Work task →
Starting with the first line below, extract each line through the one that contains "## Overview", inclusive, excluding pictures.
━━━ Information shown
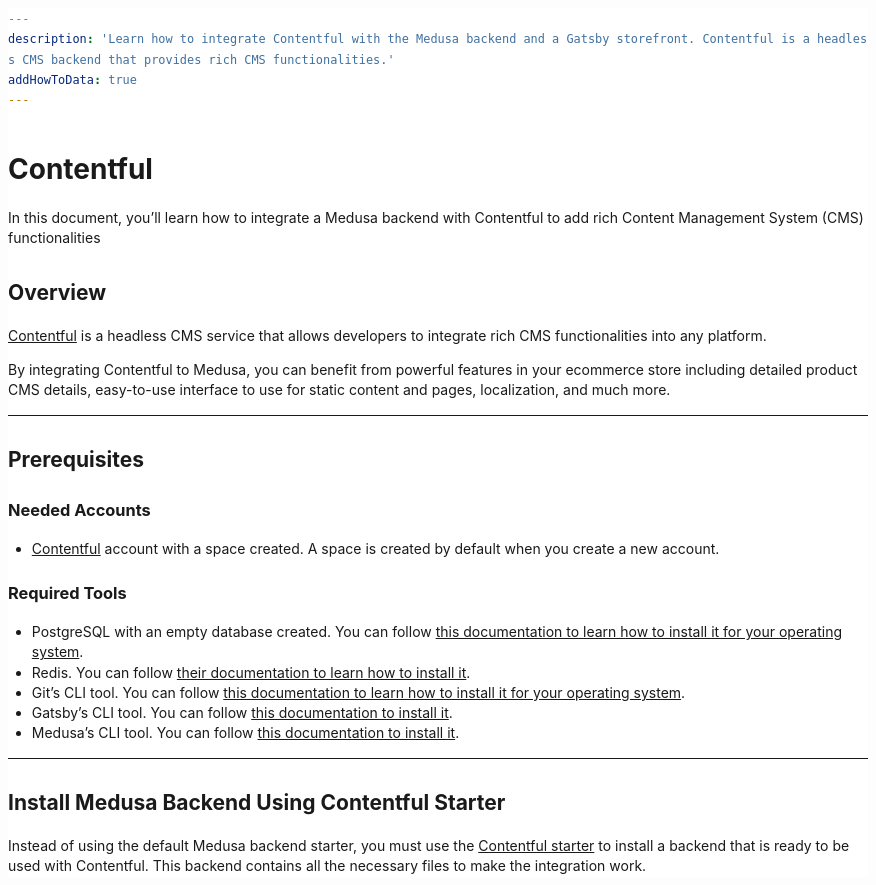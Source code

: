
 ```yaml
---
description: 'Learn how to integrate Contentful with the Medusa backend and a Gatsby storefront. Contentful is a headless CMS backend that provides rich CMS functionalities.'
addHowToData: true
---
```


# Contentful

In this document, you’ll learn how to integrate a Medusa backend with Contentful to add rich Content Management System (CMS) functionalities

## Overview

[Contentful](https://www.contentful.com/) is a headless CMS service that allows developers to integrate rich CMS functionalities into any platform.

By integrating Contentful to Medusa, you can benefit from powerful features in your ecommerce store including detailed product CMS details, easy-to-use interface to use for static content and pages, localization, and much more.

---

## Prerequisites

### Needed Accounts

- [Contentful](https://www.contentful.com/sign-up/) account with a space created. A space is created by default when you create a new account.

### Required Tools

- PostgreSQL with an empty database created. You can follow [this documentation to learn how to install it for your operating system](../../../development/backend/prepare-environment.mdx#postgres).
- Redis. You can follow [their documentation to learn how to install it](https://redis.io/docs/getting-started/installation/).
- Git’s CLI tool. You can follow [this documentation to learn how to install it for your operating system](../../../development/backend/prepare-environment.mdx#git).
- Gatsby’s CLI tool. You can follow [this documentation to install it](https://www.gatsbyjs.com/docs/reference/gatsby-cli/#how-to-use-gatsby-cli).
- Medusa’s CLI tool. You can follow [this documentation to install it](../../../cli/reference.md#how-to-install-cli-tool).

---

## Install Medusa Backend Using Contentful Starter

Instead of using the default Medusa backend starter, you must use the [Contentful starter](https://github.com/medusajs/medusa-starter-contentful) to install a backend that is ready to be used with Contentful. This backend contains all the necessary files to make the integration work.
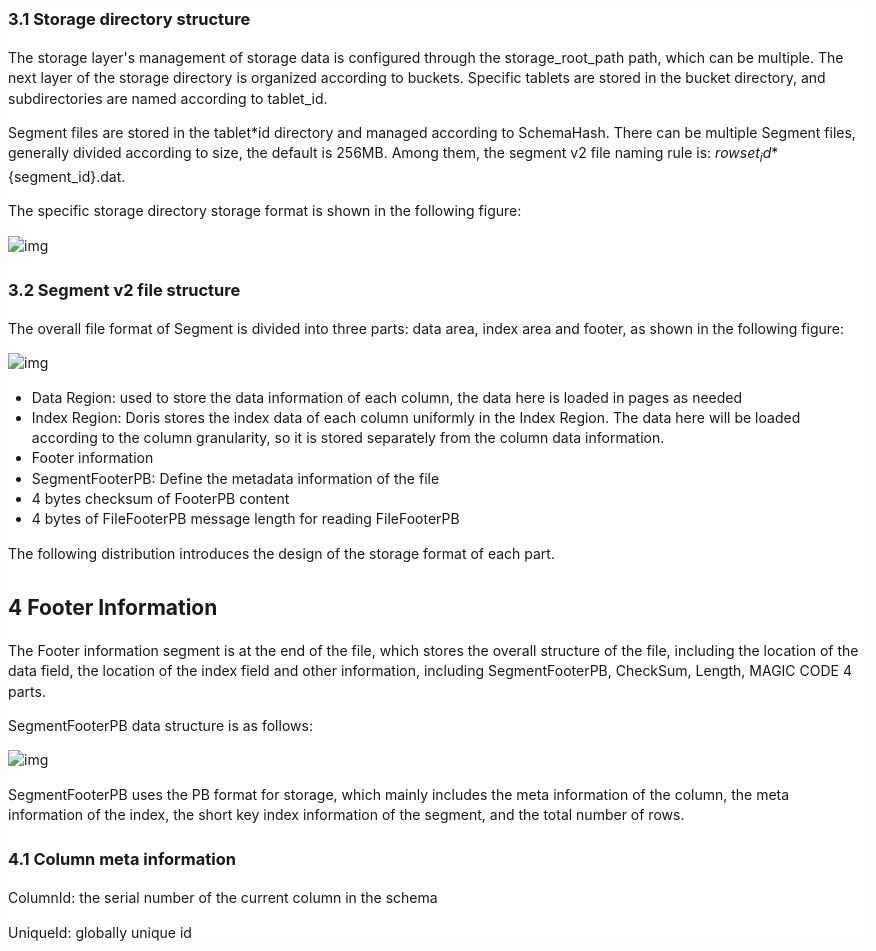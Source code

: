 ### 3.1 Storage directory structure

The storage layer's management of storage data is configured through the storage_root_path path, which can be multiple. The next layer of the storage directory is organized according to buckets. Specific tablets are stored in the bucket directory, and subdirectories are named according to tablet_id.

Segment files are stored in the tablet*id directory and managed according to SchemaHash. There can be multiple Segment files, generally divided according to size, the default is 256MB. Among them, the segment v2 file naming rule is: ${rowset_id}*${segment_id}.dat.

The specific storage directory storage format is shown in the following figure:

![img](/images/blogs/storage/b9a87a028af1fc40babe2bf136334ec9.png)

### 3.2 Segment v2 file structure

The overall file format of Segment is divided into three parts: data area, index area and footer, as shown in the following figure:

![img](/images/blogs/storage/f74e7c5fc5358ce8faa3e79ad7e625d3.png)

- Data Region: used to store the data information of each column, the data here is loaded in pages as needed
- Index Region: Doris stores the index data of each column uniformly in the Index Region. The data here will be loaded according to the column granularity, so it is stored separately from the column data information.
- Footer information
- SegmentFooterPB: Define the metadata information of the file
- 4 bytes checksum of FooterPB content
- 4 bytes of FileFooterPB message length for reading FileFooterPB

The following distribution introduces the design of the storage format of each part.

## 4 Footer Information

The Footer information segment is at the end of the file, which stores the overall structure of the file, including the location of the data field, the location of the index field and other information, including SegmentFooterPB, CheckSum, Length, MAGIC CODE 4 parts.

SegmentFooterPB data structure is as follows:

![img](/images/blogs/storage/044434894abc13376ee9d14d78c5eff1.png)

SegmentFooterPB uses the PB format for storage, which mainly includes the meta information of the column, the meta information of the index, the short key index information of the segment, and the total number of rows.

### 4.1 Column meta information

ColumnId: the serial number of the current column in the schema

UniqueId: globally unique id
━━━━━━
Answer for this exercise →
Source code

:
 ```yaml
---
description: 'Learn how to integrate Contentful with the Medusa backend and a Gatsby storefront. Contentful is a headless CMS backend that provides rich CMS functionalities.'
addHowToData: true
---
```


# Contentful

In this document, you’ll learn how to integrate a Medusa backend with Contentful to add rich Content Management System (CMS) functionalities

## Overview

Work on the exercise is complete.